EXERCISE PROMPT |
What lines of the listing below contain the word "connected"? Copy each of them out.

•••••

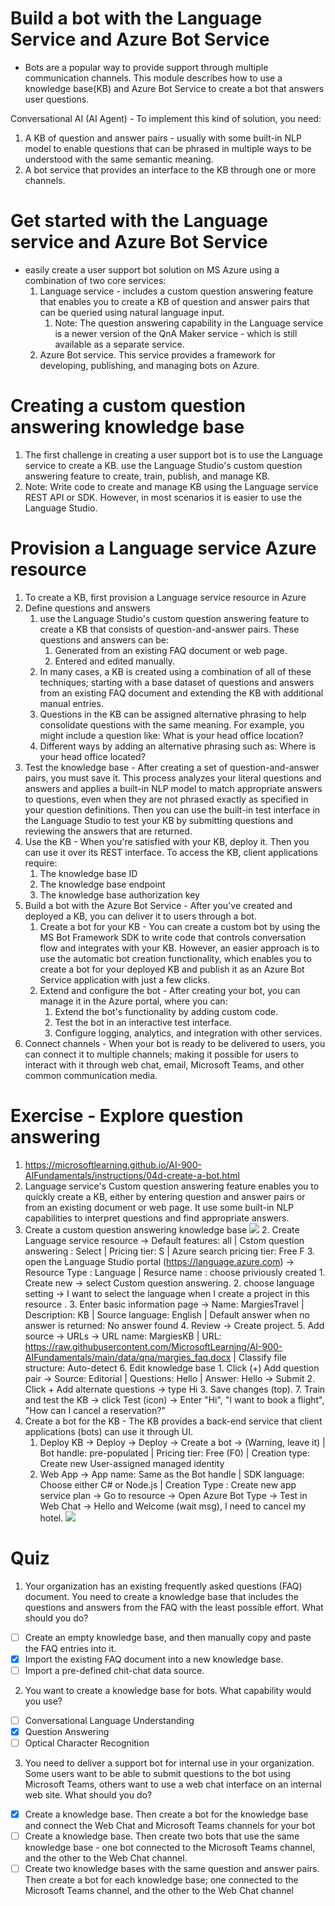 # Build a bot with the Language Service and Azure Bot Service

* Bots are a popular way to provide support through multiple communication channels. This module describes how to use a knowledge base(KB) and Azure Bot Service to create a bot that answers user questions.

Conversational AI (AI Agent) - To implement this kind of solution, you need:
  1. A KB of question and answer pairs - usually with some built-in NLP model to enable questions that can be phrased in multiple ways to be understood with the same semantic meaning.
  2. A bot service that provides an interface to the KB through one or more channels.

# Get started with the Language service and Azure Bot Service
* easily create a user support bot solution on MS Azure using a combination of two core services:
  1. Language service - includes a custom question answering feature that enables you to create a KB of question and answer pairs that can be queried using natural language input.
      1. Note: The question answering capability in the Language service is a newer version of the QnA Maker service - which is still available as a separate service.
  2. Azure Bot service. This service provides a framework for developing, publishing, and managing bots on Azure.

# Creating a custom question answering knowledge base
  1. The first challenge in creating a user support bot is to use the Language service to create a KB. use the Language Studio's custom question answering feature to create, train, publish, and manage KB.
  2. Note: Write code to create and manage KB using the Language service REST API or SDK. However, in most scenarios it is easier to use the Language Studio.

# Provision a Language service Azure resource
  1. To create a KB, first provision a Language service resource in Azure
  2. Define questions and answers
      1. use the Language Studio's custom question answering feature to create a KB that consists of question-and-answer pairs. These questions and answers can be:
          1. Generated from an existing FAQ document or web page.
          2. Entered and edited manually.
      2. In many cases, a KB is created using a combination of all of these techniques; starting with a base dataset of questions and answers from an existing FAQ document and extending the KB with additional manual entries.
      3. Questions in the KB can be assigned alternative phrasing to help consolidate questions with the same meaning. For example, you might include a question like: What is your head office location?
      4. Different ways by adding an alternative phrasing such as: Where is your head office located?
  3. Test the knowledge base - After creating a set of question-and-answer pairs, you must save it. This process analyzes your literal questions and answers and applies a built-in NLP model to match appropriate answers to questions, even when they are not phrased exactly as specified in your question definitions. Then you can use the built-in test interface in the Language Studio to test your KB by submitting questions and reviewing the answers that are returned.
  4. Use the KB - When you're satisfied with your KB, deploy it. Then you can use it over its REST interface. To access the KB, client applications require:
      1. The knowledge base ID
      2. The knowledge base endpoint
      3. The knowledge base authorization key
  5. Build a bot with the Azure Bot Service - After you've created and deployed a KB, you can deliver it to users through a bot.
      1. Create a bot for your KB - You can create a custom bot by using the MS Bot Framework SDK to write code that controls conversation flow and integrates with your KB. However, an easier approach is to use the automatic bot creation functionality, which enables you to create a bot for your deployed KB and publish it as an Azure Bot Service application with just a few clicks.
      2. Extend and configure the bot - After creating your bot, you can manage it in the Azure portal, where you can:
          1. Extend the bot's functionality by adding custom code.
          2. Test the bot in an interactive test interface.
          3. Configure logging, analytics, and integration with other services.
  6. Connect channels - When your bot is ready to be delivered to users, you can connect it to multiple channels; making it possible for users to interact with it through web chat, email, Microsoft Teams, and other common communication media. 

# Exercise - Explore question answering
  1. https://microsoftlearning.github.io/AI-900-AIFundamentals/instructions/04d-create-a-bot.html
  2. Language service's Custom question answering feature enables you to quickly create a KB, either by entering question and answer pairs or from an existing document or web page. It use some built-in NLP capabilities to interpret questions and find appropriate answers.
 3. Create a custom question answering knowledge base
      ![](img/8/1.create-language-service-resource.png)
      2. Create Language service resource -> Default features: all | Cstom question answering : Select | Pricing tier: S | Azure search pricing tier: Free F
      3. open the Language Studio portal (https://language.azure.com) -> Resource Type : Language | Resurce name : choose priviously created
          1. Create new -> select Custom question answering.
          2. choose language setting -> I want to select the language when I create a project in this resource .
          3. Enter basic information page -> Name: MargiesTravel | Description: KB | Source language: English | Default answer when no answer is returned: No answer found
          4. Review -> Create project.
          5. Add source -> URLs -> URL name: MargiesKB | URL: https://raw.githubusercontent.com/MicrosoftLearning/AI-900-AIFundamentals/main/data/qna/margies_faq.docx | Classify file structure: Auto-detect
          6. Edit knowledge base
              1. Click (+) Add question pair -> Source: Editorial | Questions: Hello | Answer: Hello -> Submit
              2. Click + Add alternate questions -> type Hi
              3. Save changes (top).
          7. Train and test the KB -> click Test (icon) -> Enter "Hi", "I want to book a flight", "How can I cancel a reservation?"
  4. Create a bot for the KB - The KB provides a back-end service that client applications (bots) can use it through UI. 
      1. Deploy KB -> Deploy -> Deploy -> Create a bot ->    (Warning, leave it) | Bot handle: pre-populated | Pricing tier: Free (F0) | Creation type:  Create new User-assigned managed identity
      2. Web App ->  App name: Same as the Bot handle | SDK language: Choose either C# or Node.js | Creation Type : Create new app service plan -> Go to resource -> Open Azure Bot Type -> Test in Web Chat -> Hello and Welcome (wait msg), I need to cancel my hotel.
      ![](img/8/1.result.PNG)
      
# Quiz

1. Your organization has an existing frequently asked questions (FAQ) document. You need to create a knowledge base that includes the questions and answers from the FAQ with the least possible effort. What should you do?
  * [ ] Create an empty knowledge base, and then manually copy and paste the FAQ entries into it.
  * [x] Import the existing FAQ document into a new knowledge base.
  * [ ] Import a pre-defined chit-chat data source.
2. You want to create a knowledge base for bots. What capability would you use? 
  * [ ] Conversational Language Understanding
  * [x] Question Answering
  * [ ] Optical Character Recognition
3. You need to deliver a support bot for internal use in your organization. Some users want to be able to submit questions to the bot using Microsoft Teams, others want to use a web chat interface on an internal web site. What should you do?
  * [x] Create a knowledge base. Then create a bot for the knowledge base and connect the Web Chat and Microsoft Teams channels for your bot
  * [ ] Create a knowledge base. Then create two bots that use the same knowledge base - one bot connected to the Microsoft Teams channel, and the other to the Web Chat channel.
  * [ ] Create two knowledge bases with the same question and answer pairs. Then create a bot for each knowledge base; one connected to the Microsoft Teams channel, and the other to the Web Chat channel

•••••

SOLUTION FOR THIS PROBLEM |
  * [ ] Create a knowledge base. Then create two bots that use the same knowledge base - one bot connected to the Microsoft Teams channel, and the other to the Web Chat channel.
  * [ ] Create two knowledge bases with the same question and answer pairs. Then create a bot for each knowledge base; one connected to the Microsoft Teams channel, and the other to the Web Chat channel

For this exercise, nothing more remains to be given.